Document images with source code
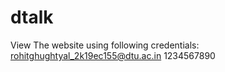 # dtalk

View The website using following credentials:
rohitghughtyal_2k19ec155@dtu.ac.in
1234567890
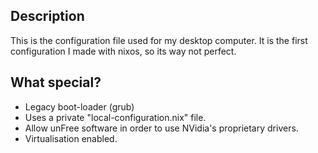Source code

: 
## Description

This is the configuration file used for my desktop computer.
It is the first configuration I made with nixos, so its way not perfect.

## What special?

 * Legacy boot-loader (grub)
 * Uses a private "local-configuration.nix" file.
 * Allow unFree software in order to use NVidia's proprietary drivers.
 * Virtualisation enabled.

Brief ->
Leave out the pictures and give the rest of the records again exactly.

Task output ->
 # dtalk

View The website using following credentials:
rohitghughtyal_2k19ec155@dtu.ac.in
1234567890
Source code

: 
## Description

This is the configuration file used for my desktop computer.
It is the first configuration I made with nixos, so its way not perfect.

## What special?

 * Legacy boot-loader (grub)
 * Uses a private "local-configuration.nix" file.
 * Allow unFree software in order to use NVidia's proprietary drivers.
 * Virtualisation enabled.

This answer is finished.